Assists and turnovers are usually the measuring stick of a point guard especially in the past. While these are still very important categories for a point guard, scoring is now looked upon as the number one thing for point guard play. No one ever asks after a game how many assists did you have? The reason is everyone is obsessed with scoring, but a great passer is a valuable asset and a great passing point guard is very hard to find. I’ve watched and played games at every level and basketball has become an individual game. It was never meant for that. In the old days there was a bigger premium put on passing and ball movement. Let’s learn what tips can help you become a better passer and add to your repetoire of skills. Here are tips to improve your passing ability:

Ten Tips to Better Passing

  1. Make Sure Pass Hits Target in Right Spot – a pass must be thrown not only in right spot, but at the right time. Timing is the difference between an assist and a turnover. If a shooter catches a pass by his ankles it will throw him out of rythym and lessen the chance of getting an assist and a basket. You always want the pass to hit between waist and chest area depending on if it’s a chest or bounce pass and where teammate calls for the ball.
  2. Observe the Defense – court vision can be improved. You never want to attempt a pass when a player is double teamed or there are defenders camping out in the lane. You should always pass away from the defense.
  3. Make the Easy Pass – An easy pass is the sure pass. The riskier the pass the greater chance of turning the ball over. If in doubt keep it simple. Bad passing turnovers are an easy way of getting a seat on the bench.
  4. Do Not Leave Your Feet to Pass – One of the cardinal sins of passing. Jump passes are too risky. Even if you have a great vertical you will only have split second to make the decision of where to go with ball. More often than not a jump pass results in a turnover. Even n.b.a. players attempt this regularly and a lot of times it ends up being an errant pass.

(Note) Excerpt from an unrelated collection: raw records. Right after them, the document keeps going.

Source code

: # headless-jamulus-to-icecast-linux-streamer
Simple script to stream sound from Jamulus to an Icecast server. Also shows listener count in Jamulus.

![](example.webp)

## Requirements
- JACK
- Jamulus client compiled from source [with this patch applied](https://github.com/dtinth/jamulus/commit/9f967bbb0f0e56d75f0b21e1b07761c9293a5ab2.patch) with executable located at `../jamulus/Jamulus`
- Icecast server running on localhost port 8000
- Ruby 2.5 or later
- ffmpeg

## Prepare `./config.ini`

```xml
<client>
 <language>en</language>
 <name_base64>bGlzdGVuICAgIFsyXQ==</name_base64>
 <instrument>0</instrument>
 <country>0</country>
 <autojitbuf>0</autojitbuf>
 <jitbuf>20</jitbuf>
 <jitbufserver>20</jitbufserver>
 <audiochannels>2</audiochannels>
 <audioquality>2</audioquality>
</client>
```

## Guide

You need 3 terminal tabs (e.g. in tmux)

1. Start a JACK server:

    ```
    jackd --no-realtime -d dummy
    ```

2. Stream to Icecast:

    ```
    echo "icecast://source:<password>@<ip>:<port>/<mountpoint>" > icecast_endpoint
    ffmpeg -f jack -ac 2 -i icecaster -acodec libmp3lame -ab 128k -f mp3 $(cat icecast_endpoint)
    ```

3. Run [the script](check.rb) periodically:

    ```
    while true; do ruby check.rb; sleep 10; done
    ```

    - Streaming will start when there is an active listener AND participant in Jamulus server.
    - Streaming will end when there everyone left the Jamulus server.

  5. Player Catching Pass Must Use Hands as Target – Having your hands up not only shows you are ready for pass, it improves your chance of catching the pass in the right spot and not stopping your momentum which is key.

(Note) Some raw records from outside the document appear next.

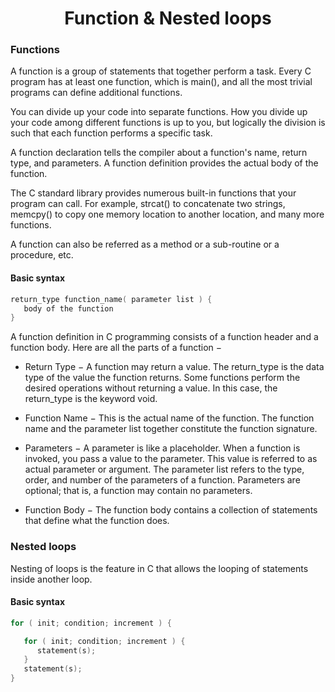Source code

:<h1 align="center"> Function & Nested loops </h1>

<h3> Functions </h3>

A function is a group of statements that together perform a task. Every C program has at least one function, which is main(), and all the most trivial programs can define additional functions.

You can divide up your code into separate functions. How you divide up your code among different functions is up to you, but logically the division is such that each function performs a specific task.

A function declaration tells the compiler about a function's name, return type, and parameters. A function definition provides the actual body of the function.

The C standard library provides numerous built-in functions that your program can call. For example, strcat() to concatenate two strings, memcpy() to copy one memory location to another location, and many more functions.

A function can also be referred as a method or a sub-routine or a procedure, etc.

<h4> Basic syntax </h4>

```c
return_type function_name( parameter list ) {
   body of the function
}
```
A function definition in C programming consists of a function header and a function body. Here are all the parts of a function −

- Return Type − A function may return a value. The return_type is the data type of the value the function returns. Some functions perform the desired operations without returning a value. In this case, the return_type is the keyword void.

- Function Name − This is the actual name of the function. The function name and the parameter list together constitute the function signature.

- Parameters − A parameter is like a placeholder. When a function is invoked, you pass a value to the parameter. This value is referred to as actual parameter or argument. The parameter list refers to the type, order, and number of the parameters of a function. Parameters are optional; that is, a function may contain no parameters.

- Function Body − The function body contains a collection of statements that define what the function does.

<h3> Nested loops </h3>

Nesting of loops is the feature in C that allows the looping of statements inside another loop.

<h4> Basic syntax </h4>

```c
for ( init; condition; increment ) {

   for ( init; condition; increment ) {
      statement(s);
   }
   statement(s);
}
```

  6. Learn the Four Basic Passes – chest pass, bounce pass, overhead pass and the one handed baseball pass. The bounce pass is good for feeding the post. The chest pass when facing a press or on the perimeter and the fast break. The overhead pass is great off a rebound and throwing an outlet pass. The one handed baseball pass is good for long passes down court.
  7. Make the Pass Catchable – If your teammate is five feet from you there’s no need to put a lot of speed on it. Be aware of where your passing and if teammate is ready to catch the pass.
  8. On Most Passes Use Both Hands – This will give you more control and like shooting the ball will allow more backspin on the ball.
  9. Follow Through – There’s a reason you follow through on your shot. You don’t want to shoot the ball short. Same with your pass. Snapping wrists and following through will make sure pass is more accurate.
  10. Step Into Your Pass – This will give you proper speed and allow more control. Lead with your dominant foot.

Passing is an important skill and often overlooked. A good, smart, sharp passer can thread the needle to players cutting to the basket. Too become a sure passer you must practice the fundamentals. Good passing puts demand on the fingers, hands, and wrists. Make sure you hold the ball firmly, but not tightly with your fingers spread and relaxed, wrists loose, and elbows at your side. Always have your eyes on the target. A great passer has the vision, patience, and control of the pass. If you want to become a better passer follow these tips and always try to practice with defenders if possible. You want to simulate game type situations and passes whenever possible. Remember passing is not only an important skill it can also be contagious with your teammates. Once you master the basic passes you can start with more advanced passes like behind the back and others. The game needs better passers. Your teammates and coaches will always love a good passer.